The vaccine developed by Bharat Biotech is also the one that Dr Bhargava had aimed to launch by 15 August, in a controversial letter to principal investigators in July.
Meanwhile, NITI Aayog member (health) Dr Vinod Paul said, “Three vaccines are under consideration by the regulator and that is a very satisfying fact. We are looking at the world’s largest immunisation programme. Doubts should not be created on our regulator, our scientific institutions, on the National Technical Advisory Group on Immunisation (NTAGI).”
Dr Paul also appealed to people to not succumb to contrary opinions or fake news. “We are accountable and also fortunate to have so much capacity to make vaccines within the country. A vision has been set to vaccinate all who need it. But precautions should not be dropped either.”
He further said that the situation remains very dynamic and questions like licensure and even cost of vaccines remain open.

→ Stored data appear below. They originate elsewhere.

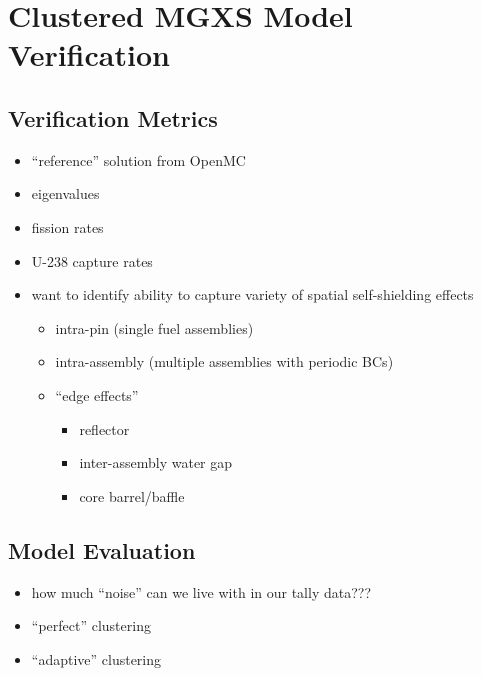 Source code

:\chapter{Clustered MGXS Model Verification}
\label{chap:results}


\section{Verification Metrics}
\label{sec:chap7-verify}

\begin{itemize}[noitemsep]
  \item ``reference'' solution from OpenMC
  \item eigenvalues
  \item fission rates
  \item U-238 capture rates
  \item want to identify ability to capture variety of spatial self-shielding effects
  \begin{itemize}[noitemsep]
    \item intra-pin (single fuel assemblies)
    \item intra-assembly (multiple assemblies with periodic BCs)
    \item ``edge effects''
    \begin{itemize}[noitemsep]
      \item reflector
      \item inter-assembly water gap
      \item core barrel/baffle
    \end{itemize}
  \end{itemize}
\end{itemize}


\section{Model Evaluation}
\label{sec:chap7-evaluate}

\begin{itemize}[noitemsep]
  \item how much ``noise'' can we live with in our tally data???
  \item ``perfect'' clustering
  \item ``adaptive'' clustering
\end{itemize}


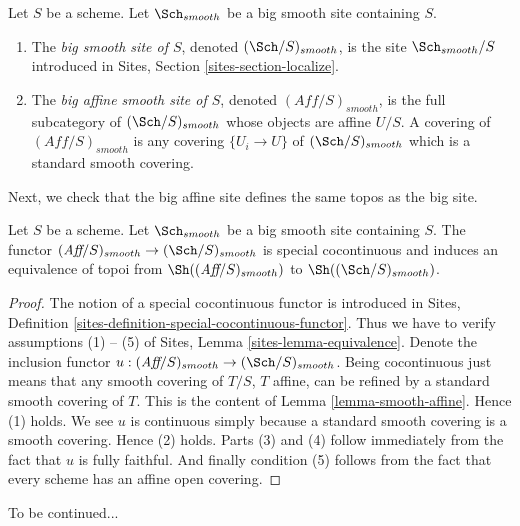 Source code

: \begin{definition}
\label{definition-big-small-smooth}
Let $S$ be a scheme. Let $\Sch_{smooth}$ be a big smooth
site containing $S$.
\begin{enumerate}
\item The {\it big smooth site of $S$}, denoted
$(\Sch/S)_{smooth}$, is the site $\Sch_{smooth}/S$
introduced in Sites, Section \ref{sites-section-localize}.
\item The {\it big affine smooth site of $S$}, denoted
$(\textit{Aff}/S)_{smooth}$, is the full subcategory of
$(\Sch/S)_{smooth}$ whose objects are affine $U/S$.
A covering of $(\textit{Aff}/S)_{smooth}$ is any covering
$\{U_i \to U\}$ of $(\Sch/S)_{smooth}$ which is a
standard smooth covering.
\end{enumerate}
\end{definition}

\noindent
Next, we check that the big affine site defines the same
topos as the big site.

\begin{lemma}
\label{lemma-affine-big-site-smooth}
Let $S$ be a scheme. Let $\Sch_{smooth}$ be a big smooth
site containing $S$.
The functor
$(\textit{Aff}/S)_{smooth} \to (\Sch/S)_{smooth}$
is special cocontinuous and induces an equivalence of topoi from
$\Sh((\textit{Aff}/S)_{smooth})$ to
$\Sh((\Sch/S)_{smooth})$.
\end{lemma}

\begin{proof}
The notion of a special cocontinuous functor is introduced in
Sites, Definition \ref{sites-definition-special-cocontinuous-functor}.
Thus we have to verify assumptions (1) -- (5) of
Sites, Lemma \ref{sites-lemma-equivalence}.
Denote the inclusion functor
$u : (\textit{Aff}/S)_{smooth} \to (\Sch/S)_{smooth}$.
Being cocontinuous just means that any smooth covering of
$T/S$, $T$ affine, can be refined by a standard smooth covering of $T$.
This is the content of
Lemma \ref{lemma-smooth-affine}.
Hence (1) holds. We see $u$ is continuous simply because a standard
smooth covering is a smooth covering. Hence (2) holds.
Parts (3) and (4) follow immediately from the fact that $u$ is
fully faithful. And finally condition (5) follows from the
fact that every scheme has an affine open covering.
\end{proof}

\noindent
To be continued...

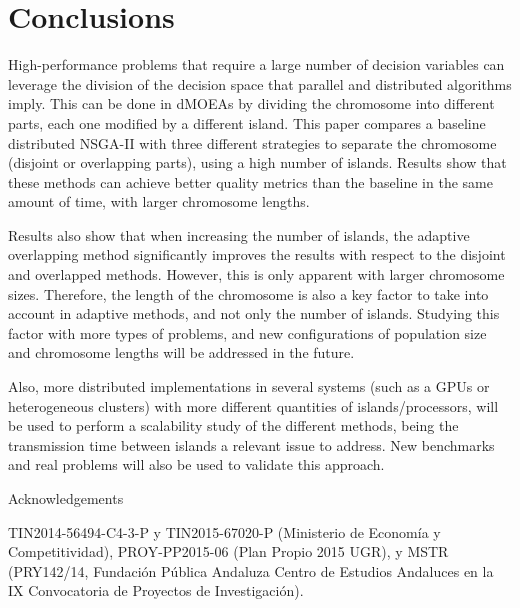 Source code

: \documentclass[Afour,sageh,times]{sagej}
\begin{document}
\section{Conclusions}

High-performance problems that require a large number of decision variables can leverage the division of the decision space that parallel and distributed algorithms imply. This can be done in dMOEAs by dividing the chromosome into different parts, each one modified by a different island. This paper compares a baseline distributed NSGA-II with three different strategies to separate the chromosome (disjoint or overlapping parts), using a high number of islands. Results show that these methods can achieve better quality metrics than the baseline in the same amount of time, with larger chromosome lengths.

Results also show that when increasing the number of islands, the adaptive overlapping method significantly improves the results with respect to the disjoint and overlapped methods. However, this is only apparent with larger chromosome sizes. Therefore, the length of the chromosome is also a key factor to take into account in adaptive methods, and not only the number of islands. Studying this factor with more types of problems, and new configurations of population size and chromosome lengths will be addressed in the future.%
%

Also, more distributed implementations in several systems (such as a GPUs or heterogeneous clusters) with more different quantities of islands/processors, will be used to perform a scalability study of the different methods, being the transmission time between islands a relevant issue to address. New benchmarks and real problems will also be  used to validate this approach. 



\begin{acks}
Acknowledgements
\end{acks}

TIN2014-56494-C4-3-P y TIN2015-67020-P (Ministerio de Economía y Competitividad), PROY-PP2015-06 (Plan Propio 2015 UGR),  y MSTR (PRY142/14, Fundaci\'on P\'ublica Andaluza Centro de Estudios Andaluces en la IX Convocatoria de Proyectos de Investigaci\'on).







\end{document}
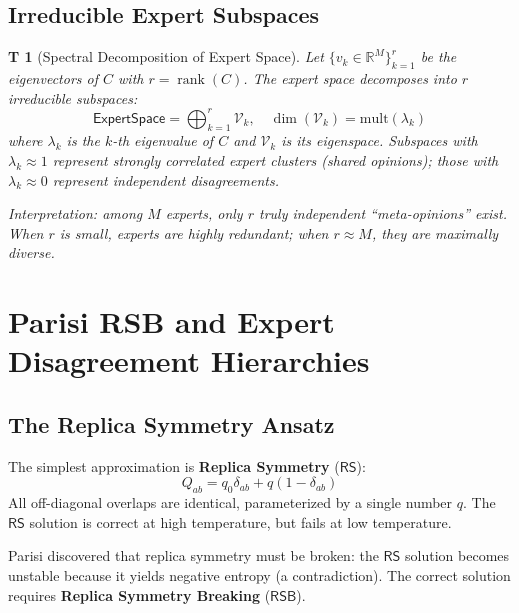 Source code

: \documentclass[12pt,a4paper]{article}
\newtheorem{theorem}Theorem[section]
\newcommand{\R}{\mathbb{R}}
\newcommand{\rank}{\operatorname{rank}}
\newcommand{\RS}{\mathsf{RS}}
\newcommand{\RSB}{\mathsf{RSB}}
\begin{document}
\subsection{Irreducible Expert Subspaces}
\begin{theorem}[Spectral Decomposition of Expert Space]\label{thm:irreducible}
Let \(\{v_k \in \R^M\}_{k=1}^{r}\) be the eigenvectors of \(C\) with \(r = \rank(C)\). The expert space decomposes into \(r\) irreducible subspaces:
\begin{equation}\label{eq:irreducible_dec}
\mathsf{ExpertSpace} = \bigoplus_{k=1}^{r} \mathcal{V}_k, \quad \dim(\mathcal{V}_k) = \text{mult}(\lambda_k)
\end{equation}
where \(\lambda_k\) is the \(k\)-th eigenvalue of \(C\) and \(\mathcal{V}_k\) is its eigenspace. Subspaces with \(\lambda_k \approx 1\) represent strongly correlated expert clusters (shared opinions); those with \(\lambda_k \approx 0\) represent independent disagreements.

Interpretation: among \(M\) experts, only \(r\) truly independent ``meta-opinions'' exist. When \(r\) is small, experts are highly redundant; when \(r \approx M\), they are maximally diverse.
\end{theorem}
\section{Parisi RSB and Expert Disagreement Hierarchies}
\subsection{The Replica Symmetry Ansatz}
The simplest approximation is \textbf{Replica Symmetry} (\(\RS\)):
\begin{equation}\label{eq:rs_ansatz}
Q_{ab} = q_0 \delta_{ab} + q (1 - \delta_{ab})
\end{equation}
All off-diagonal overlaps are identical, parameterized by a single number \(q\). The \(\RS\) solution is correct at high temperature, but fails at low temperature.

Parisi discovered that replica symmetry must be broken: the \(\RS\) solution becomes unstable because it yields negative entropy (a contradiction). The correct solution requires \textbf{Replica Symmetry Breaking} (\(\RSB\)).
\end{document}
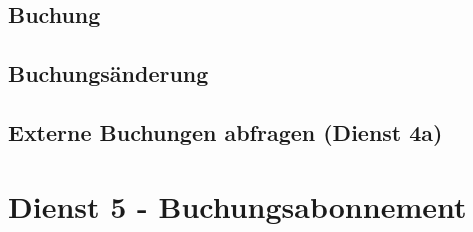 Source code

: \subsection*{Buchung}
\label{subsec:Nachrichten:Dienst4:Booking}



\medskip




\subsection*{Buchungsänderung}
\label{subsec:Nachrichten:Dienst4:ChangeBooking}





\subsection*{Externe Buchungen abfragen (Dienst 4a)}
\label{subsec:Nachrichten:Dienst4:externalBookingRequestType}





% 

% 








\section{Dienst 5 - Buchungsabonnement}
\label{sec:Nachrichten:Dienst5}

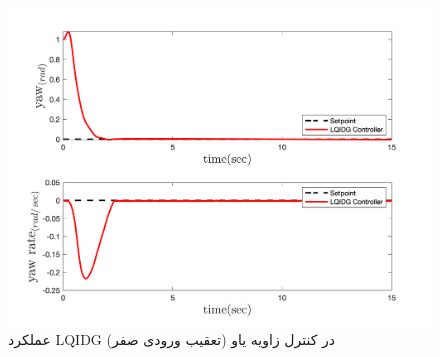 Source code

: \begin{figure}[H]
	\includegraphics[width=12cm]{../Figures/MIL/LQIDG/3DOF/lqidg_yaw.png}
	\centering
	\caption{عملكرد LQIDG در کنترل زاويه یاو (تعقیب ورودی صفر)}
\end{figure}


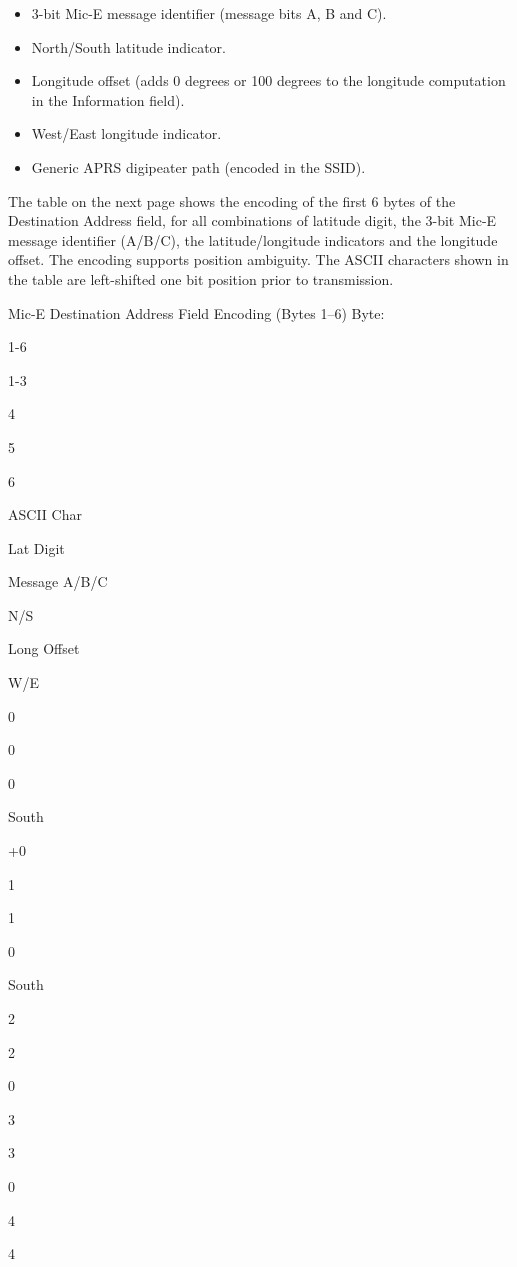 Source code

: {{{{{\begin{itemize}
\item 3-bit Mic-E message identifier (message bits A, B and C).

\item North/South latitude indicator.

\item Longitude offset (adds 0 degrees or 100 degrees to the longitude
computation in the Information field).

\item West/East longitude indicator.

\item Generic APRS digipeater path (encoded in the SSID).

\end{itemize}
  
The table on the next page shows the encoding of the first 6 bytes of the
Destination Address field, for all combinations of latitude digit, the 3-bit
Mic-E message identifier (A/B/C), the latitude/longitude indicators and the
longitude offset.
The encoding supports position ambiguity.
The ASCII characters shown in the table are left-shifted one bit position prior
to transmission.



Mic-E Destination Address Field Encoding (Bytes 1–6)
Byte:

1-6

1-3

4

5

6

ASCII
Char

Lat
Digit

Message
A/B/C

N/S

Long
Offset

W/E

0

0

0

South

+0

1

1

0

South

2

2

0

3

3

0

4

4

}}}}}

Co-Win — an electronic dashboard for Covid vaccine
The health ministry gave an overview of the digital platform that has been developed for the vaccination drive which allows vaccinators and local governments to verify beneficiary data, log every day details, send electronic vaccination certificate to beneficiaries and give coverage as well as dropout reports.
It is based on an existing vaccine management platform called eVIN. Health Secretary Rajesh Bhushan said even though 30 crore people, comprising healthcare workers, elderly and those with comorbid conditions have been identified for priority vaccination, it will remain a voluntary process and nobody will be forced to take the vaccine. He also said that the existing immunisation infrastructure is sufficient to vaccinate the estimated three crore healthcare workers who are on the priority list.
Bhushan also gave an update on the status of committees at the state, district and block level that have been formed for vaccination drives. He laid down the five key principles of Covid-19 vaccination drive.
These are: “Orderly and smooth implementation driven by technology that could require preparation for one year or more; zero compromise of existing healthcare services, especially national programs and primary care; utilisation of the experience of elections and the universal immunisation programme; ensure people’s participation; and no compromise on scientific and regulatory norms, other SOPs.”